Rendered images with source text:
*****
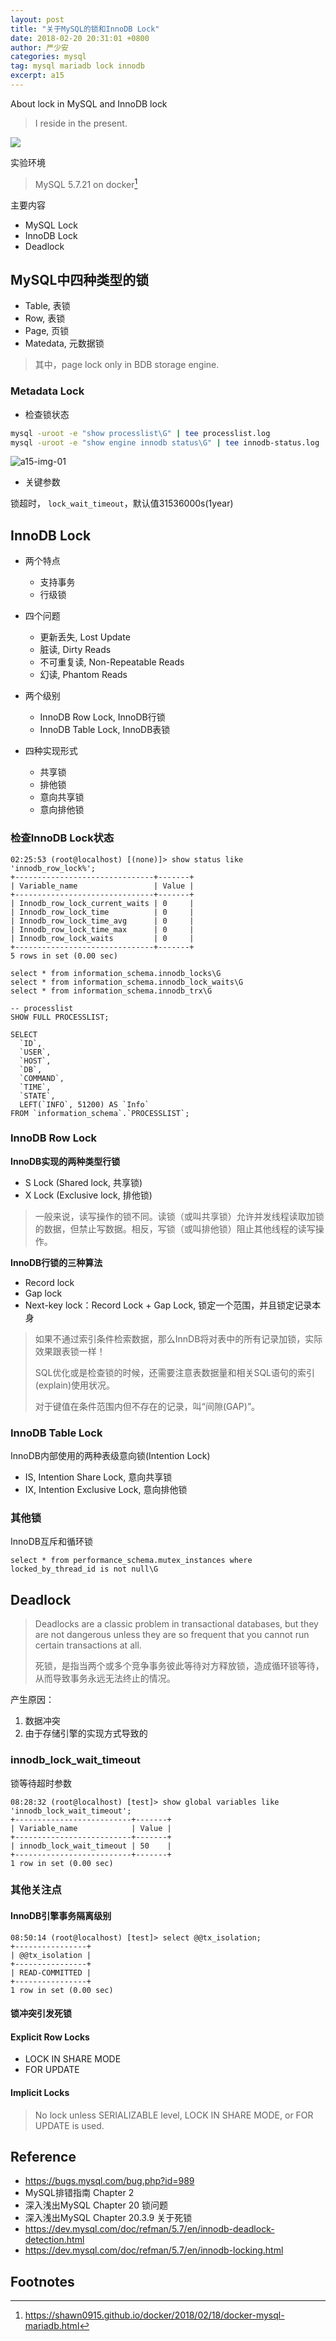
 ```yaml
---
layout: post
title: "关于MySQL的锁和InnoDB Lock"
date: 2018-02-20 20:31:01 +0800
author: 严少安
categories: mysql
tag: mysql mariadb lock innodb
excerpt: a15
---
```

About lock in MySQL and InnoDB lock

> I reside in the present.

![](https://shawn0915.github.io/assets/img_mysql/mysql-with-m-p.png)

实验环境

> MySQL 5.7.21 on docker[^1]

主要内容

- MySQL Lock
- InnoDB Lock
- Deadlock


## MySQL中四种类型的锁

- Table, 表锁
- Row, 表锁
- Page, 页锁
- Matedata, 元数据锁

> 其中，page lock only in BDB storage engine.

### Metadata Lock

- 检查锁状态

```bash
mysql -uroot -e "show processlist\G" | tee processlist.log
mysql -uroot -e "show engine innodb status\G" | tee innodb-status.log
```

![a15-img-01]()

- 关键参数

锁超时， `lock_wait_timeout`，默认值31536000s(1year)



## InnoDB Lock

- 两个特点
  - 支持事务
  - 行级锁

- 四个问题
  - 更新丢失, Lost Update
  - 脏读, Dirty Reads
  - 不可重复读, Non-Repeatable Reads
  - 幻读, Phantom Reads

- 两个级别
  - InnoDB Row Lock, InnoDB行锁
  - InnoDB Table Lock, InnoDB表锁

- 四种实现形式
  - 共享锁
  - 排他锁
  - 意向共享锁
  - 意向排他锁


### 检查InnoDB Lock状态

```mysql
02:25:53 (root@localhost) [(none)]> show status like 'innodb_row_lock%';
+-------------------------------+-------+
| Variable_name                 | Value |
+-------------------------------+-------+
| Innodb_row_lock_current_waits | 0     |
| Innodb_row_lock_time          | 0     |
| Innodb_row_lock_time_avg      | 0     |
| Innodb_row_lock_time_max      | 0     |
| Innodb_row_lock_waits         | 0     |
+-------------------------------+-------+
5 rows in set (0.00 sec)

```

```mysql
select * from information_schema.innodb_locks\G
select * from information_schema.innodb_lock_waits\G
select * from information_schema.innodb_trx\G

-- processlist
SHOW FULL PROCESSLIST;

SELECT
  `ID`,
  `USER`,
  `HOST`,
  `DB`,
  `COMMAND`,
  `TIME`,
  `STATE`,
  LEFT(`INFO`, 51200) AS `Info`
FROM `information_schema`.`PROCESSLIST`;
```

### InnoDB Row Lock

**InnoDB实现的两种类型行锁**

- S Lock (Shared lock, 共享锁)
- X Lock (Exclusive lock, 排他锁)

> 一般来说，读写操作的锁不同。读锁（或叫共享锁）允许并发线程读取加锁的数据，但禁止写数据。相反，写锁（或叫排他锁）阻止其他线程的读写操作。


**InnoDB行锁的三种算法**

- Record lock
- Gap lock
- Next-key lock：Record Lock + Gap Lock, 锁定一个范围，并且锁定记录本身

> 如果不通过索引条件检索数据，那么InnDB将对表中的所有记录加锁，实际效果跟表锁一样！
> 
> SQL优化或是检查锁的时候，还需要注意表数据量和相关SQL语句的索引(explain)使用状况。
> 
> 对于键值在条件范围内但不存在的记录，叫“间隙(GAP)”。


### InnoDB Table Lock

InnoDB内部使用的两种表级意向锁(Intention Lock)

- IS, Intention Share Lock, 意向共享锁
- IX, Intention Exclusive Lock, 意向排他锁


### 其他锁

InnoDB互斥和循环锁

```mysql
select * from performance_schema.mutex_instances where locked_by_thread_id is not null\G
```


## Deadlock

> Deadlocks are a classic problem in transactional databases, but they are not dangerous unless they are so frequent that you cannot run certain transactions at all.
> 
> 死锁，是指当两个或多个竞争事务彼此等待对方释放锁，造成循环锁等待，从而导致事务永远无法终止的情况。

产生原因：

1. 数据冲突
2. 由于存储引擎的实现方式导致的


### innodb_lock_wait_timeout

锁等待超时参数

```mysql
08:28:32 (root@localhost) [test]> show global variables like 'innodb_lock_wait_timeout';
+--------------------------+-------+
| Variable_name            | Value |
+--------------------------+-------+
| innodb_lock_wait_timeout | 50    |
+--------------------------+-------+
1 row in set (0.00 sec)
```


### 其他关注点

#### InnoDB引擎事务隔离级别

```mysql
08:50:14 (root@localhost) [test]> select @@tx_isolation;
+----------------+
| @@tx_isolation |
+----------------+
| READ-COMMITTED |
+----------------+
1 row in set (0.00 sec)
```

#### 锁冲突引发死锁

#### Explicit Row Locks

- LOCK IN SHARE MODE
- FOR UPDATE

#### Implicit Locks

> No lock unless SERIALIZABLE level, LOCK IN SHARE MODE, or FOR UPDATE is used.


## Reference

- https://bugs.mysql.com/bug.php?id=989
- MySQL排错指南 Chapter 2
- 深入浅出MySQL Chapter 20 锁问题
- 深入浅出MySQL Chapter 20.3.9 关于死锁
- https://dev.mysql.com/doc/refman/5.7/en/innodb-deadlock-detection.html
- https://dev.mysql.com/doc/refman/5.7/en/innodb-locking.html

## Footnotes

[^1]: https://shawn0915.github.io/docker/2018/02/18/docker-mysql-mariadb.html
*****
TASK REQUIREMENTS: Give back each of the records above word for word, apart from the pictures.

RESULT OF THE TASK:
 ```yaml
---
layout: post
title: "关于MySQL的锁和InnoDB Lock"
date: 2018-02-20 20:31:01 +0800
author: 严少安
categories: mysql
tag: mysql mariadb lock innodb
excerpt: a15
---
```

About lock in MySQL and InnoDB lock

> I reside in the present.

![](https://shawn0915.github.io/assets/img_mysql/mysql-with-m-p.png)

实验环境

> MySQL 5.7.21 on docker[^1]

主要内容

- MySQL Lock
- InnoDB Lock
- Deadlock


## MySQL中四种类型的锁

- Table, 表锁
- Row, 表锁
- Page, 页锁
- Matedata, 元数据锁

> 其中，page lock only in BDB storage engine.

### Metadata Lock

- 检查锁状态

```bash
mysql -uroot -e "show processlist\G" | tee processlist.log
mysql -uroot -e "show engine innodb status\G" | tee innodb-status.log
```

![a15-img-01]()

- 关键参数

锁超时， `lock_wait_timeout`，默认值31536000s(1year)



## InnoDB Lock

- 两个特点
  - 支持事务
  - 行级锁

- 四个问题
  - 更新丢失, Lost Update
  - 脏读, Dirty Reads
  - 不可重复读, Non-Repeatable Reads
  - 幻读, Phantom Reads

- 两个级别
  - InnoDB Row Lock, InnoDB行锁
  - InnoDB Table Lock, InnoDB表锁

- 四种实现形式
  - 共享锁
  - 排他锁
  - 意向共享锁
  - 意向排他锁


### 检查InnoDB Lock状态

```mysql
02:25:53 (root@localhost) [(none)]> show status like 'innodb_row_lock%';
+-------------------------------+-------+
| Variable_name                 | Value |
+-------------------------------+-------+
| Innodb_row_lock_current_waits | 0     |
| Innodb_row_lock_time          | 0     |
| Innodb_row_lock_time_avg      | 0     |
| Innodb_row_lock_time_max      | 0     |
| Innodb_row_lock_waits         | 0     |
+-------------------------------+-------+
5 rows in set (0.00 sec)

```

```mysql
select * from information_schema.innodb_locks\G
select * from information_schema.innodb_lock_waits\G
select * from information_schema.innodb_trx\G

-- processlist
SHOW FULL PROCESSLIST;

SELECT
  `ID`,
  `USER`,
  `HOST`,
  `DB`,
  `COMMAND`,
  `TIME`,
  `STATE`,
  LEFT(`INFO`, 51200) AS `Info`
FROM `information_schema`.`PROCESSLIST`;
```

### InnoDB Row Lock

**InnoDB实现的两种类型行锁**

- S Lock (Shared lock, 共享锁)
- X Lock (Exclusive lock, 排他锁)

> 一般来说，读写操作的锁不同。读锁（或叫共享锁）允许并发线程读取加锁的数据，但禁止写数据。相反，写锁（或叫排他锁）阻止其他线程的读写操作。


**InnoDB行锁的三种算法**

- Record lock
- Gap lock
- Next-key lock：Record Lock + Gap Lock, 锁定一个范围，并且锁定记录本身

> 如果不通过索引条件检索数据，那么InnDB将对表中的所有记录加锁，实际效果跟表锁一样！
> 
> SQL优化或是检查锁的时候，还需要注意表数据量和相关SQL语句的索引(explain)使用状况。
> 
> 对于键值在条件范围内但不存在的记录，叫“间隙(GAP)”。


### InnoDB Table Lock

InnoDB内部使用的两种表级意向锁(Intention Lock)

- IS, Intention Share Lock, 意向共享锁
- IX, Intention Exclusive Lock, 意向排他锁


### 其他锁

InnoDB互斥和循环锁

```mysql
select * from performance_schema.mutex_instances where locked_by_thread_id is not null\G
```


## Deadlock

> Deadlocks are a classic problem in transactional databases, but they are not dangerous unless they are so frequent that you cannot run certain transactions at all.
> 
> 死锁，是指当两个或多个竞争事务彼此等待对方释放锁，造成循环锁等待，从而导致事务永远无法终止的情况。

产生原因：

1. 数据冲突
2. 由于存储引擎的实现方式导致的


### innodb_lock_wait_timeout

锁等待超时参数

```mysql
08:28:32 (root@localhost) [test]> show global variables like 'innodb_lock_wait_timeout';
+--------------------------+-------+
| Variable_name            | Value |
+--------------------------+-------+
| innodb_lock_wait_timeout | 50    |
+--------------------------+-------+
1 row in set (0.00 sec)
```


### 其他关注点

#### InnoDB引擎事务隔离级别

```mysql
08:50:14 (root@localhost) [test]> select @@tx_isolation;
+----------------+
| @@tx_isolation |
+----------------+
| READ-COMMITTED |
+----------------+
1 row in set (0.00 sec)
```

#### 锁冲突引发死锁

#### Explicit Row Locks

- LOCK IN SHARE MODE
- FOR UPDATE

#### Implicit Locks

> No lock unless SERIALIZABLE level, LOCK IN SHARE MODE, or FOR UPDATE is used.


## Reference

- https://bugs.mysql.com/bug.php?id=989
- MySQL排错指南 Chapter 2
- 深入浅出MySQL Chapter 20 锁问题
- 深入浅出MySQL Chapter 20.3.9 关于死锁
- https://dev.mysql.com/doc/refman/5.7/en/innodb-deadlock-detection.html
- https://dev.mysql.com/doc/refman/5.7/en/innodb-locking.html

## Footnotes

[^1]: https://shawn0915.github.io/docker/2018/02/18/docker-mysql-mariadb.html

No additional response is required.